Hi Jim, I can not tell you why BB does it, but I might be able to explain some of cavets of approach. The first is it is hard to disassociate the markup from the text to process, process it and put it back together correctly. Why do think that MS et. al. produce such crappy code. The other is for any automatic processing you to have a known state or structure. The more you know or can make correct assumptions on the better a algorithm will work. It actually does not matter in the end what format it is. But, PG does want a simple text file and it is easy to use these "impovirshed" file. It is easy to go from these to somethinhg PG will expect than doing from a more complex layout. You have more work to do. It is always easier to from simple to more complex than from complex to simple. regards Keith. Am 14.12.2011 um 04:35 schrieb Jim Adcock:
What I am not clear about is why BB insists that what one starts from must be an "an impoverished text-file" because I never work with text files per se until I am forced to derive one at the end of my html development as a needless extra step in order to get the PG WWers to accept my html work. I do not start with an "an impoverished text-file" for the simple reason that my OCR gives me better file format choices which help preserve more of the information available in the original page images, such that I do not have to rediscover and re-enter that information again later manually -- after needlessly throwing that information away in the first place just to reduce the OCR result to txt70.

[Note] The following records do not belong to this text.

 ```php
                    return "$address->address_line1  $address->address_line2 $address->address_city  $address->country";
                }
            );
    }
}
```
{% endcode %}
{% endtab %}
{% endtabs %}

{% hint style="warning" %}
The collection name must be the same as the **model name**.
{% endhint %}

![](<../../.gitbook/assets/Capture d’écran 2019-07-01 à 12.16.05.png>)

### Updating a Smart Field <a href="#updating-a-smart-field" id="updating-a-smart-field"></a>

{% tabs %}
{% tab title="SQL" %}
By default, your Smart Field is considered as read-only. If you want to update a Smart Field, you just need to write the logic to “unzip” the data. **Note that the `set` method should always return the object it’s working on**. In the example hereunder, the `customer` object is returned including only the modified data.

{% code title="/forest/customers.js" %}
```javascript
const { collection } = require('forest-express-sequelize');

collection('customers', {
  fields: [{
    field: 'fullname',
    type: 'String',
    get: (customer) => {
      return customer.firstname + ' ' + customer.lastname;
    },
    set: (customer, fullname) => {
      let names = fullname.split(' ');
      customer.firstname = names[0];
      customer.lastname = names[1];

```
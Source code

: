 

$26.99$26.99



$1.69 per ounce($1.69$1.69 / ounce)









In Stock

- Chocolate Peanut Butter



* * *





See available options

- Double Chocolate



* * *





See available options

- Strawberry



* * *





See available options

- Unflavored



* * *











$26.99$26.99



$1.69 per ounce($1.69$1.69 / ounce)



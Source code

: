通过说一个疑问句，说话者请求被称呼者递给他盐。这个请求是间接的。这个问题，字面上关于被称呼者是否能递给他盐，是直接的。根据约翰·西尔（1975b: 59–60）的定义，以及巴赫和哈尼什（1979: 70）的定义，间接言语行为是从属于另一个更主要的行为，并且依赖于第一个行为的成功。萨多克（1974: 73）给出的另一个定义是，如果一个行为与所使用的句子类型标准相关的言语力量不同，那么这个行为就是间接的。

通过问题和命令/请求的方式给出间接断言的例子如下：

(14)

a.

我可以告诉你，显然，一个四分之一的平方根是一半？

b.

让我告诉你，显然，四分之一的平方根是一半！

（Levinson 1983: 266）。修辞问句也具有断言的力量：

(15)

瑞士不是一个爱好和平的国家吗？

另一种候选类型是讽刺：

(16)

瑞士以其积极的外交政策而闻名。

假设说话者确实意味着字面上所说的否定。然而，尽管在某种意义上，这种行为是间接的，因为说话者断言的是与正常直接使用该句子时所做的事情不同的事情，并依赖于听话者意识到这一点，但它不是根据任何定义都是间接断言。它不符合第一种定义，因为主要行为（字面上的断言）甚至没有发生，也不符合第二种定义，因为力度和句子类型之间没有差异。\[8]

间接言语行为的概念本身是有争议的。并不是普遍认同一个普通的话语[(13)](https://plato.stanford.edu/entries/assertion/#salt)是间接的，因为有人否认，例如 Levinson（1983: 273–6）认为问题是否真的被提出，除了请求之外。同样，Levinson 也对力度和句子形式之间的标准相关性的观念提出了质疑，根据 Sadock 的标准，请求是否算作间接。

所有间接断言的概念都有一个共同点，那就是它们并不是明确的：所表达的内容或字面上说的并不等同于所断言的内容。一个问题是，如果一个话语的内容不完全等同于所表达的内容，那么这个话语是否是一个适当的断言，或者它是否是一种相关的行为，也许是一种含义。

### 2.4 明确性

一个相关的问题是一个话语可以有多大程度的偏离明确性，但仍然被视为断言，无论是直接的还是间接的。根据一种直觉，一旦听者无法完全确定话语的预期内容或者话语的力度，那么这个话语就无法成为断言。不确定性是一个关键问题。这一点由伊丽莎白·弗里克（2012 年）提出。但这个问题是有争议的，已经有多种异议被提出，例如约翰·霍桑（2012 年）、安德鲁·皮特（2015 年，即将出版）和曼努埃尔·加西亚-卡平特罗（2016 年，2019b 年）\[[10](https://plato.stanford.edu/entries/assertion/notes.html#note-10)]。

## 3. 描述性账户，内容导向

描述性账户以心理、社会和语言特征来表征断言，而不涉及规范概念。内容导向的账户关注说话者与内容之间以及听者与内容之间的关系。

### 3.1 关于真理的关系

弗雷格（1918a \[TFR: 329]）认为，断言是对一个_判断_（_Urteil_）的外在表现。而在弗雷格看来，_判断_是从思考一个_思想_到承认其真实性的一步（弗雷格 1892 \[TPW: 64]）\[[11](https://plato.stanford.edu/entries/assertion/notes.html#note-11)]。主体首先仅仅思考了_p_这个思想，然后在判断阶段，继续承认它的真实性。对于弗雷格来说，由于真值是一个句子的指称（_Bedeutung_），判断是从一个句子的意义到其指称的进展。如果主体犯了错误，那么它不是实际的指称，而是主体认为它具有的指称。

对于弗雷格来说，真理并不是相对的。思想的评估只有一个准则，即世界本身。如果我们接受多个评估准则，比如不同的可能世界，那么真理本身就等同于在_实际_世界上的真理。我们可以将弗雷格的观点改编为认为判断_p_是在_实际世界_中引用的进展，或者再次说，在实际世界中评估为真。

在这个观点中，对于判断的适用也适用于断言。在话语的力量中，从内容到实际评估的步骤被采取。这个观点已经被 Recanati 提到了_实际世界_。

PS: I call it "txt70" for the simple reason that I wish to distinguish that what PG insists one submit is not a text file in any normal sense, anymore than ZML is a normal text file in any normal sense. At least ZML has the arguable advantage that it retains the original line breaks -- but I have shown how these can be easily rederived. And the txt70 has a PG-specific requirement to put in manual line breaks at about every 70 chars, not to mention reimagining some of the standard ASCII code points as prosodic markers. PG'ers tend to spend so much time smelling their own roses that they forget that that which they call a text file really isn't a text file, anymore than the contents of an html file, or of a ZML file, is a text file.